- _WHAT YOU WILL DO_
Among the records that follow, find each line holding the word "siguientes" and copy it.

** SOURCE RECORDS follows **

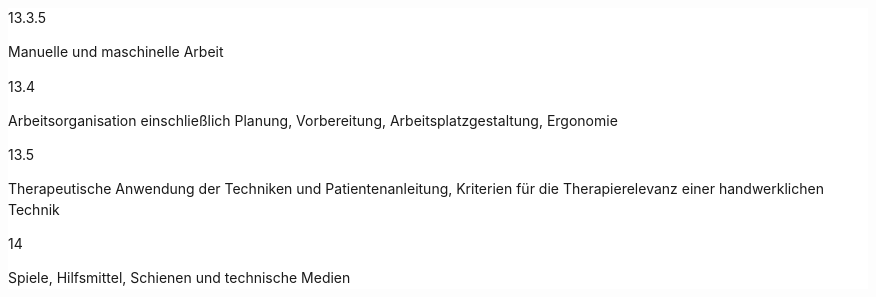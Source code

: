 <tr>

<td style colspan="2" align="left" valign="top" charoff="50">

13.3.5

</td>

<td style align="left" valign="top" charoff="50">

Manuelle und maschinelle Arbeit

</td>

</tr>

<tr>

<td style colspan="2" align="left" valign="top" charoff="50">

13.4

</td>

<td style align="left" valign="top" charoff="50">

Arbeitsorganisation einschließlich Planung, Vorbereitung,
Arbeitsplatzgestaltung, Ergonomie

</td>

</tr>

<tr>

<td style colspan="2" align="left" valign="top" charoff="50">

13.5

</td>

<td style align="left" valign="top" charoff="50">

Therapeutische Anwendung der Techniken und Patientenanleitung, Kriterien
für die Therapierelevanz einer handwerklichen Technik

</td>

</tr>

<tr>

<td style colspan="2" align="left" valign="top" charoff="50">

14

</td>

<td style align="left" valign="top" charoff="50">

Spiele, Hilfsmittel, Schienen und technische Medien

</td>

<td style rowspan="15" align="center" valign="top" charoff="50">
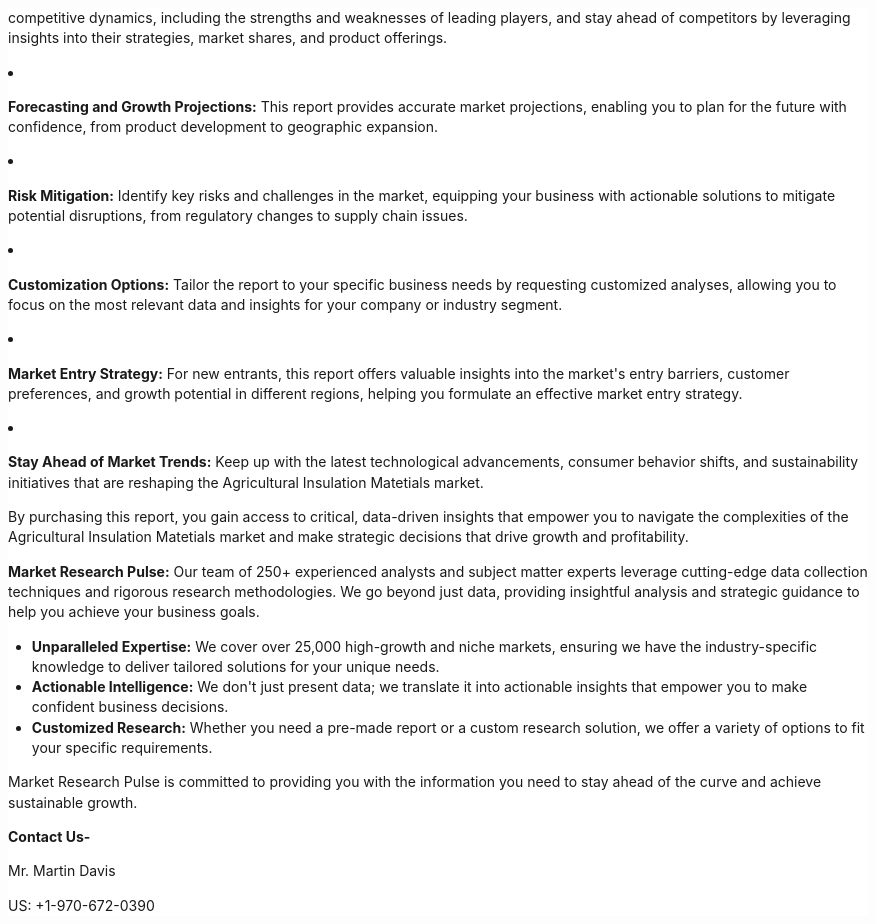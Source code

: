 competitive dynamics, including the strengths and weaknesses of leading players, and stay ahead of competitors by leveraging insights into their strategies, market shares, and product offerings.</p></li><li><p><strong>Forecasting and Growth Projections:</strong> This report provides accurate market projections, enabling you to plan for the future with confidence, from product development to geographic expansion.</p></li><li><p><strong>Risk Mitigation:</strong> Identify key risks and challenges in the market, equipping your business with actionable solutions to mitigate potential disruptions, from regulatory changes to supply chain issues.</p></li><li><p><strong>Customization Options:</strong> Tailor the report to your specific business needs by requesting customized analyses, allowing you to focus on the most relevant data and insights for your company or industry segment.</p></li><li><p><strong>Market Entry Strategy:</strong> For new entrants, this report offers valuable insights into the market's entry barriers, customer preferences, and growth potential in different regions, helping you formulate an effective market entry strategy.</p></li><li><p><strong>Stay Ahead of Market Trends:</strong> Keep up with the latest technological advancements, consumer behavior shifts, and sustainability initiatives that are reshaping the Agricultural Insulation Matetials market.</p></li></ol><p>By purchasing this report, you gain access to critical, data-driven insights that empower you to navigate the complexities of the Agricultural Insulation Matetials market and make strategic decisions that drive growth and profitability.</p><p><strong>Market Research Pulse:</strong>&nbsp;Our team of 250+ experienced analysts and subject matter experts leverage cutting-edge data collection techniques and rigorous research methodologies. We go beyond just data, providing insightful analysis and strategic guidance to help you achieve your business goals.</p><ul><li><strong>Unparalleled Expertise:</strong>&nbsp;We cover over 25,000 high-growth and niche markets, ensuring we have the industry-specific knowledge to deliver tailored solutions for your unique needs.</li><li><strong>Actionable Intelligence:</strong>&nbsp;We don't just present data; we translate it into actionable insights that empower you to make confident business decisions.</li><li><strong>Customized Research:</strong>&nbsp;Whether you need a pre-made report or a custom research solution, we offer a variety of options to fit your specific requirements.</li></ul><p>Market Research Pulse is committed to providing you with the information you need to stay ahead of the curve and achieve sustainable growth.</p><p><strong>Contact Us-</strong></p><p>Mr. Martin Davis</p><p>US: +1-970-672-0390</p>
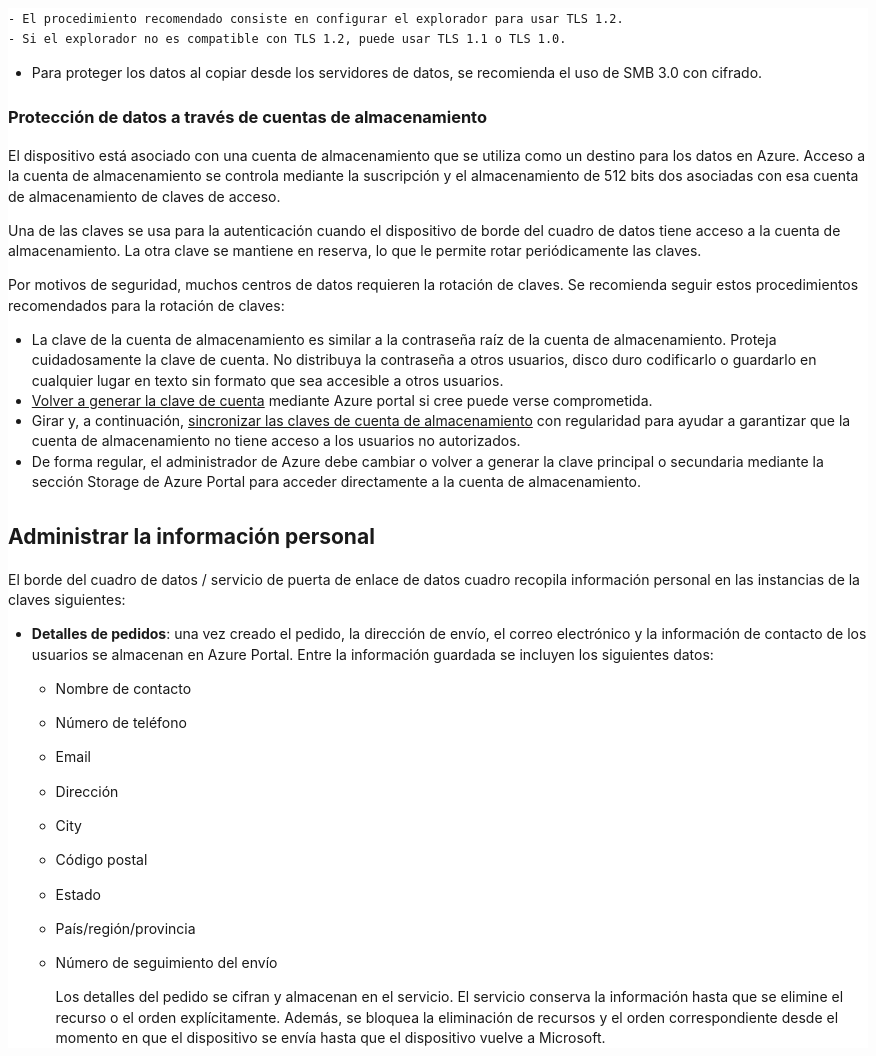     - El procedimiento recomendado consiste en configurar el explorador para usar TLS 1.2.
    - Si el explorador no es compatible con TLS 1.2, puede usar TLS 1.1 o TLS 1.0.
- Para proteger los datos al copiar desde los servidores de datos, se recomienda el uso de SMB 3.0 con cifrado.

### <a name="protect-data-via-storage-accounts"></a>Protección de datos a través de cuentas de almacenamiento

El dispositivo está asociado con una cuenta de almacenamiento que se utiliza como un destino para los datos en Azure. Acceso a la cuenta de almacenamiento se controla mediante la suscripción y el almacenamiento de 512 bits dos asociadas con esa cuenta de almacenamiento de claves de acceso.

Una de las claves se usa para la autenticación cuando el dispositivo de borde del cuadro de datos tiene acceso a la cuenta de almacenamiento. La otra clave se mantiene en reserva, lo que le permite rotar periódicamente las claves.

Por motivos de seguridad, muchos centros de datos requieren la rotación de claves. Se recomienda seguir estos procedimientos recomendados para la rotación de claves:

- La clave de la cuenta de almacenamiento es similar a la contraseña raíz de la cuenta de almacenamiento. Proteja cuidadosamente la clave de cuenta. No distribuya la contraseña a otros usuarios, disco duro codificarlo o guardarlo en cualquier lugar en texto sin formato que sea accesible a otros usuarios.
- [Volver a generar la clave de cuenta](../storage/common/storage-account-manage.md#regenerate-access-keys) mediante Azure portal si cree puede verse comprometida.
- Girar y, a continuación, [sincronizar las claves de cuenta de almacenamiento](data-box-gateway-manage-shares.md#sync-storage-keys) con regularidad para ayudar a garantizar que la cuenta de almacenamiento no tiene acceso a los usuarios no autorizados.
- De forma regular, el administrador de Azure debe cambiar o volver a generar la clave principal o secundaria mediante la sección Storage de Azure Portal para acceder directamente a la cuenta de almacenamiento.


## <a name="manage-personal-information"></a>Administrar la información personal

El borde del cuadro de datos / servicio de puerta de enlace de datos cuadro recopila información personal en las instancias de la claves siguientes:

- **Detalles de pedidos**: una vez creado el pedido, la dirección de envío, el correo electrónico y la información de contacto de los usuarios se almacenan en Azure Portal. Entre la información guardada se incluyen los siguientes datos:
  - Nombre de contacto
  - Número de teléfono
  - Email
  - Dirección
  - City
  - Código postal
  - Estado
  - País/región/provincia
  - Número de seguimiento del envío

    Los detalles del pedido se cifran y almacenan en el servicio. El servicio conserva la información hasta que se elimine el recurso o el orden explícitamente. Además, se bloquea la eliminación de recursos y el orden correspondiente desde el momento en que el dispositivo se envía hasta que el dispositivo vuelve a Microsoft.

** End of SOURCE RECORDS **

- _OUTPUT_
El borde del cuadro de datos / servicio de puerta de enlace de datos cuadro recopila información personal en las instancias de la claves siguientes:
- **Detalles de pedidos**: una vez creado el pedido, la dirección de envío, el correo electrónico y la información de contacto de los usuarios se almacenan en Azure Portal. Entre la información guardada se incluyen los siguientes datos:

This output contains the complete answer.